User:Khannatanmai/Eliminating Dictionary Trimming
Proposal: User:Khannatanmai/GSoC2020Proposal_Trimming
Contents
Rationale
The monodix of a language is generally larger than the bidix for a language pair involving that language pair. It was noticed that if used as is, there are a lot of translation errors (the ones with @), which basically just put the lemma of the source language if a translation isnt available. To deal with this, dictionary trimming was added, which basically removed a word from the monodix if it wasn't present in the bidix and it went through the pipeline as an unknown word and the source surface form was found in the final translation (with a *), which is arguably better and more intelligible than just the source lemma.
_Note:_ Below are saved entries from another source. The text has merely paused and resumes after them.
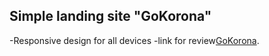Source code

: ## Simple landing site "GoKorona"

-Responsive design for all devices
-link for review[GoKorona](https://alexsey92.github.io/Corona/).
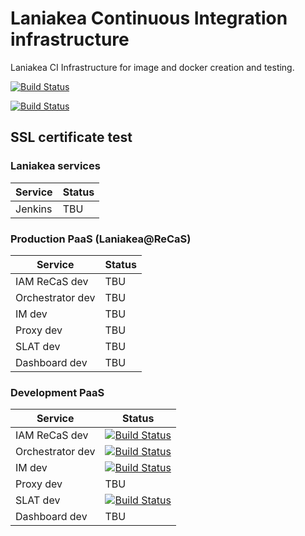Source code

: Laniakea Continuous Integration infrastructure
==============================================

Laniakea CI Infrastructure for image and docker creation and testing.

[![Build Status](http://build-usegalaxy-it.cloud.ba.infn.it:4000/jenkins/buildStatus/icon?subject=testing)](http://build-usegalaxy-it.cloud.ba.infn.it/:4000/jenkins/job/laniakea_at_recas_prod_test/)

[![Build Status](http://build-usegalaxy-it.cloud.ba.infn.it:4000/jenkins/buildStatus/icon?job=Laniakea_image_build)](http://build-usegalaxy-it.cloud.ba.infn.it:4000/jenkins/view/Laniakea/job/Laniakea_image_build/)

SSL certificate test
--------------------

### Laniakea services

| Service | Status |
| --- | --- |
| Jenkins | TBU |

### Production PaaS (Laniakea@ReCaS)

| Service | Status |
| --- | --- |
| IAM ReCaS dev | TBU |
| Orchestrator dev | TBU |
| IM dev | TBU |
| Proxy dev | TBU |
| SLAT dev | TBU |
| Dashboard dev | TBU |

### Development PaaS

| Service | Status |
| --- | --- |
| IAM ReCaS dev | [![Build Status](https://build-usegalaxy-it.cloud.ba.infn.it/jenkins/buildStatus/icon?job=iam+recas+test+ssl+cert+check)](https://build-usegalaxy-it.cloud.ba.infn.it/jenkins/view/check%20ssl/job/iam%20recas%20test%20ssl%20cert%20check/) |
| Orchestrator dev | [![Build Status](http://build-usegalaxy-it.cloud.ba.infn.it:4000/jenkins/buildStatus/icon?job=orchestrator+dev+ssl+cert+check)](http://build-usegalaxy-it.cloud.ba.infn.it:4000/jenkins/view/check%20ssl/job/orchestrator%20dev%20ssl%20cert%20check/) |
| IM dev | [![Build Status](https://build-usegalaxy-it.cloud.ba.infn.it/jenkins/buildStatus/icon?job=IM+dev+ssl+cert+check)](https://build-usegalaxy-it.cloud.ba.infn.it/jenkins/view/check%20ssl/job/IM%20dev%20ssl%20cert%20check/) |
| Proxy dev | TBU |
| SLAT dev | [![Build Status](https://build-usegalaxy-it.cloud.ba.infn.it/jenkins/buildStatus/icon?job=slat+test+ssl+cert+check)](https://build-usegalaxy-it.cloud.ba.infn.it/jenkins/view/check%20ssl/job/slat%20test%20ssl%20cert%20check/) |
| Dashboard dev | TBU |
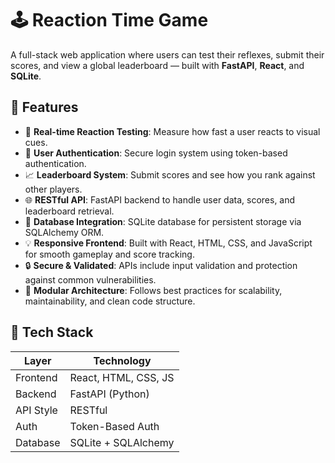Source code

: # 🕹️ Reaction Time Game

A full-stack web application where users can test their reflexes, submit their scores, and view a global leaderboard — built with **FastAPI**, **React**, and **SQLite**.

## 🚀 Features

- 🎯 **Real-time Reaction Testing**: Measure how fast a user reacts to visual cues.
- 🔐 **User Authentication**: Secure login system using token-based authentication.
- 📈 **Leaderboard System**: Submit scores and see how you rank against other players.
- 🌐 **RESTful API**: FastAPI backend to handle user data, scores, and leaderboard retrieval.
- 💾 **Database Integration**: SQLite database for persistent storage via SQLAlchemy ORM.
- 💡 **Responsive Frontend**: Built with React, HTML, CSS, and JavaScript for smooth gameplay and score tracking.
- 🔒 **Secure & Validated**: APIs include input validation and protection against common vulnerabilities.
- 🧱 **Modular Architecture**: Follows best practices for scalability, maintainability, and clean code structure.

## 🧰 Tech Stack

| Layer       | Technology           |
|-------------|----------------------|
| Frontend    | React, HTML, CSS, JS |
| Backend     | FastAPI (Python)     |
| API Style   | RESTful              |
| Auth        | Token-Based Auth     |
| Database    | SQLite + SQLAlchemy  |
However, trimming meant giving up certain benefits. Let's look at these benefits in greater detail:
- Lexical Selection: By discarding the analysis of a word in the source language, we lose the ability to use it as context to disambiguate words in its context. Assume a [Noun Adjective] in which the we don't know the translation of the Adjective, i.e. it isn't in the bidix. With trimming we would discard it and hence if the Noun has several ambiguous forms, we have no way to disambiguate it since we've discarded the analysis of the Adjective (which included the fact that it's an adjective)
- Transfer: In the same example, assume that in the target language, [Noun Adj] is to be rearranged into [Adj Noun]. With trimming, this can't be done as we've discarded the analysis of the Adjective, treating it as an unknown word.
Now, if we don't discard the analysis and don't trim, we would again fall into the earlier problem of untranslated lemmas.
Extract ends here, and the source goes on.